__Task statement__.
Print out the full material below, exact in every line, with no images included.

══════

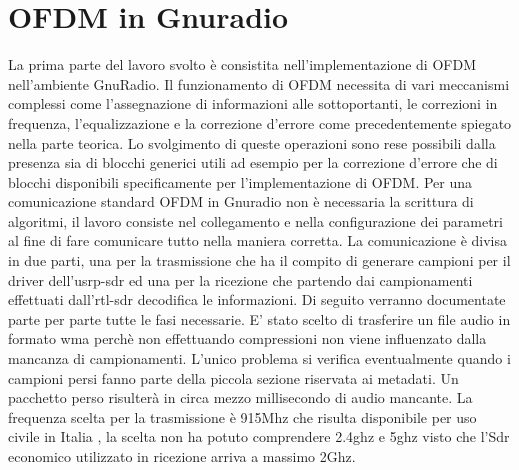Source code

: \chapter{OFDM in Gnuradio}
\label{cha:789}
La prima parte del lavoro svolto è consistita nell'implementazione di OFDM nell'ambiente GnuRadio. Il funzionamento di OFDM necessita di vari meccanismi complessi come l'assegnazione di informazioni alle sottoportanti, le correzioni in frequenza, l'equalizzazione e la correzione d'errore come precedentemente spiegato nella parte teorica. Lo svolgimento di queste operazioni sono rese possibili dalla presenza sia di blocchi generici utili ad esempio per la correzione d'errore che di blocchi disponibili specificamente per l'implementazione di OFDM. Per una comunicazione standard OFDM in Gnuradio non è necessaria la scrittura di algoritmi, il lavoro consiste nel collegamento e nella configurazione dei parametri al fine di fare comunicare tutto nella maniera corretta.
La comunicazione è divisa in due parti, una per la trasmissione che ha il compito di generare campioni per il driver dell'usrp-sdr ed una per la ricezione che partendo dai campionamenti effettuati dall'rtl-sdr decodifica le informazioni. Di seguito verranno documentate parte per parte tutte le fasi necessarie.
E' stato scelto di trasferire un file audio in formato wma perchè non effettuando compressioni non viene influenzato dalla mancanza di campionamenti. L'unico problema si verifica eventualmente quando i campioni persi fanno parte della piccola sezione riservata ai metadati. Un pacchetto perso risulterà in circa mezzo millisecondo di audio mancante. La frequenza scelta per la trasmissione è 915Mhz che risulta disponibile per uso civile in Italia \cite{frequenze}, la scelta non ha potuto comprendere 2.4ghz e 5ghz visto che l'Sdr economico utilizzato in ricezione arriva a massimo 2Ghz.
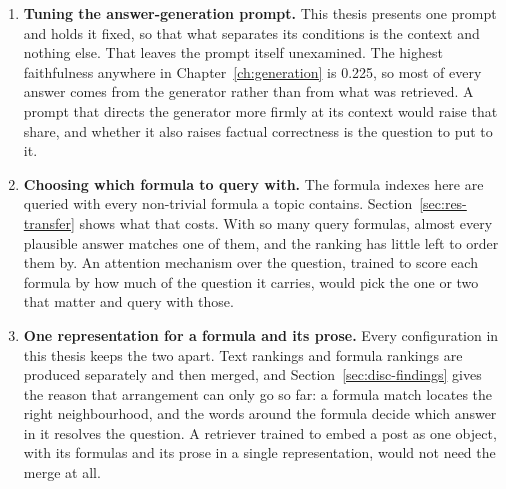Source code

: \begin{enumerate}[leftmargin=1.7em,itemsep=0.7em,topsep=0.5em]

\item \textbf{Tuning the answer-generation prompt.} This thesis presents one prompt and holds it
fixed, so that what separates its conditions is the context and nothing else. That leaves the prompt
itself unexamined. The highest faithfulness anywhere in Chapter~\ref{ch:generation} is 0.225, so most
of every answer comes from the generator rather than from what was retrieved. A prompt that directs
the generator more firmly at its context would raise that share, and whether it also raises factual
correctness is the question to put to it.

\item \textbf{Choosing which formula to query with.} The formula indexes here are queried with every
non-trivial formula a topic contains. Section~\ref{sec:res-transfer} shows what that costs. With so
many query formulas, almost every plausible answer matches one of them, and the ranking has little
left to order them by. An attention mechanism over the question, trained to score each formula by how
much of the question it carries, would pick the one or two that matter and query with those.

\item \textbf{One representation for a formula and its prose.} Every configuration in this thesis
keeps the two apart. Text rankings and formula rankings are produced separately and then merged, and
Section~\ref{sec:disc-findings} gives the reason that arrangement can only go so far: a formula match
locates the right neighbourhood, and the words around the formula decide which answer in it resolves
the question. A retriever trained to embed a post as one object, with its formulas and its prose in a
single representation, would not need the merge at all.

\end{enumerate}
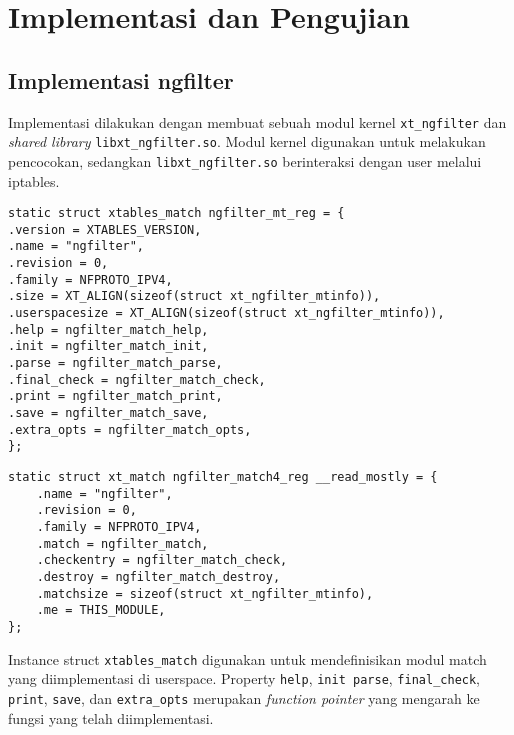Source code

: \chapter{Implementasi dan Pengujian}

\section{Implementasi ngfilter}

Implementasi dilakukan dengan membuat sebuah modul kernel \verb|xt_ngfilter| dan  \textit{shared library} \verb|libxt_ngfilter.so|.
Modul kernel digunakan untuk melakukan pencocokan, sedangkan \verb|libxt_ngfilter.so| berinteraksi dengan user melalui iptables.

\begin{lstlisting}
static struct xtables_match ngfilter_mt_reg = {
.version = XTABLES_VERSION,
.name = "ngfilter",
.revision = 0,
.family = NFPROTO_IPV4,
.size = XT_ALIGN(sizeof(struct xt_ngfilter_mtinfo)),
.userspacesize = XT_ALIGN(sizeof(struct xt_ngfilter_mtinfo)),
.help = ngfilter_match_help,
.init = ngfilter_match_init,
.parse = ngfilter_match_parse,
.final_check = ngfilter_match_check,
.print = ngfilter_match_print,
.save = ngfilter_match_save,
.extra_opts = ngfilter_match_opts,
};
\end{lstlisting}

\begin{lstlisting}
static struct xt_match ngfilter_match4_reg __read_mostly = {
	.name = "ngfilter",
	.revision = 0,
	.family = NFPROTO_IPV4,
	.match = ngfilter_match,
	.checkentry = ngfilter_match_check,
	.destroy = ngfilter_match_destroy,
	.matchsize = sizeof(struct xt_ngfilter_mtinfo),
	.me = THIS_MODULE,
};
\end{lstlisting}

Instance struct \verb|xtables_match| digunakan untuk mendefinisikan modul match yang diimplementasi di userspace.
Property \verb|help|, \verb|init parse|, \verb|final_check|, \verb|print|, \verb|save|, dan \verb|extra_opts| merupakan \textit{function pointer} yang mengarah ke fungsi yang telah diimplementasi.

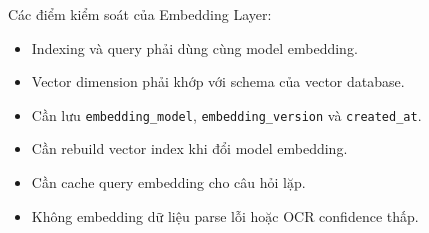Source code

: Các điểm kiểm soát của Embedding Layer:

\begin{itemize}
    \item Indexing và query phải dùng cùng model embedding.
    \item Vector dimension phải khớp với schema của vector database.
    \item Cần lưu \texttt{embedding\_model}, \texttt{embedding\_version} và \texttt{created\_at}.
    \item Cần rebuild vector index khi đổi model embedding.
    \item Cần cache query embedding cho câu hỏi lặp.
    \item Không embedding dữ liệu parse lỗi hoặc OCR confidence thấp.
\end{itemize}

══════

__Exercise response__.
Source code

: \chapter{OFDM in Gnuradio}
\label{cha:789}
La prima parte del lavoro svolto è consistita nell'implementazione di OFDM nell'ambiente GnuRadio. Il funzionamento di OFDM necessita di vari meccanismi complessi come l'assegnazione di informazioni alle sottoportanti, le correzioni in frequenza, l'equalizzazione e la correzione d'errore come precedentemente spiegato nella parte teorica. Lo svolgimento di queste operazioni sono rese possibili dalla presenza sia di blocchi generici utili ad esempio per la correzione d'errore che di blocchi disponibili specificamente per l'implementazione di OFDM. Per una comunicazione standard OFDM in Gnuradio non è necessaria la scrittura di algoritmi, il lavoro consiste nel collegamento e nella configurazione dei parametri al fine di fare comunicare tutto nella maniera corretta.
La comunicazione è divisa in due parti, una per la trasmissione che ha il compito di generare campioni per il driver dell'usrp-sdr ed una per la ricezione che partendo dai campionamenti effettuati dall'rtl-sdr decodifica le informazioni. Di seguito verranno documentate parte per parte tutte le fasi necessarie.
E' stato scelto di trasferire un file audio in formato wma perchè non effettuando compressioni non viene influenzato dalla mancanza di campionamenti. L'unico problema si verifica eventualmente quando i campioni persi fanno parte della piccola sezione riservata ai metadati. Un pacchetto perso risulterà in circa mezzo millisecondo di audio mancante. La frequenza scelta per la trasmissione è 915Mhz che risulta disponibile per uso civile in Italia \cite{frequenze}, la scelta non ha potuto comprendere 2.4ghz e 5ghz visto che l'Sdr economico utilizzato in ricezione arriva a massimo 2Ghz.
Source code

: \begin{enumerate}[leftmargin=1.7em,itemsep=0.7em,topsep=0.5em]

\item \textbf{Tuning the answer-generation prompt.} This thesis presents one prompt and holds it
fixed, so that what separates its conditions is the context and nothing else. That leaves the prompt
itself unexamined. The highest faithfulness anywhere in Chapter~\ref{ch:generation} is 0.225, so most
of every answer comes from the generator rather than from what was retrieved. A prompt that directs
the generator more firmly at its context would raise that share, and whether it also raises factual
correctness is the question to put to it.

\item \textbf{Choosing which formula to query with.} The formula indexes here are queried with every
non-trivial formula a topic contains. Section~\ref{sec:res-transfer} shows what that costs. With so
many query formulas, almost every plausible answer matches one of them, and the ranking has little
left to order them by. An attention mechanism over the question, trained to score each formula by how
much of the question it carries, would pick the one or two that matter and query with those.

\item \textbf{One representation for a formula and its prose.} Every configuration in this thesis
keeps the two apart. Text rankings and formula rankings are produced separately and then merged, and
Section~\ref{sec:disc-findings} gives the reason that arrangement can only go so far: a formula match
locates the right neighbourhood, and the words around the formula decide which answer in it resolves
the question. A retriever trained to embed a post as one object, with its formulas and its prose in a
single representation, would not need the merge at all.

\end{enumerate}
Source code

: \chapter{Implementasi dan Pengujian}

\section{Implementasi ngfilter}

Implementasi dilakukan dengan membuat sebuah modul kernel \verb|xt_ngfilter| dan  \textit{shared library} \verb|libxt_ngfilter.so|.
Modul kernel digunakan untuk melakukan pencocokan, sedangkan \verb|libxt_ngfilter.so| berinteraksi dengan user melalui iptables.

\begin{lstlisting}
static struct xtables_match ngfilter_mt_reg = {
.version = XTABLES_VERSION,
.name = "ngfilter",
.revision = 0,
.family = NFPROTO_IPV4,
.size = XT_ALIGN(sizeof(struct xt_ngfilter_mtinfo)),
.userspacesize = XT_ALIGN(sizeof(struct xt_ngfilter_mtinfo)),
.help = ngfilter_match_help,
.init = ngfilter_match_init,
.parse = ngfilter_match_parse,
.final_check = ngfilter_match_check,
.print = ngfilter_match_print,
.save = ngfilter_match_save,
.extra_opts = ngfilter_match_opts,
};
\end{lstlisting}

\begin{lstlisting}
static struct xt_match ngfilter_match4_reg __read_mostly = {
	.name = "ngfilter",
	.revision = 0,
	.family = NFPROTO_IPV4,
	.match = ngfilter_match,
	.checkentry = ngfilter_match_check,
	.destroy = ngfilter_match_destroy,
	.matchsize = sizeof(struct xt_ngfilter_mtinfo),
	.me = THIS_MODULE,
};
\end{lstlisting}

Instance struct \verb|xtables_match| digunakan untuk mendefinisikan modul match yang diimplementasi di userspace.
Property \verb|help|, \verb|init parse|, \verb|final_check|, \verb|print|, \verb|save|, dan \verb|extra_opts| merupakan \textit{function pointer} yang mengarah ke fungsi yang telah diimplementasi.

Source code

: Các điểm kiểm soát của Embedding Layer:

\begin{itemize}
    \item Indexing và query phải dùng cùng model embedding.
    \item Vector dimension phải khớp với schema của vector database.
    \item Cần lưu \texttt{embedding\_model}, \texttt{embedding\_version} và \texttt{created\_at}.
    \item Cần rebuild vector index khi đổi model embedding.
    \item Cần cache query embedding cho câu hỏi lặp.
    \item Không embedding dữ liệu parse lỗi hoặc OCR confidence thấp.
\end{itemize}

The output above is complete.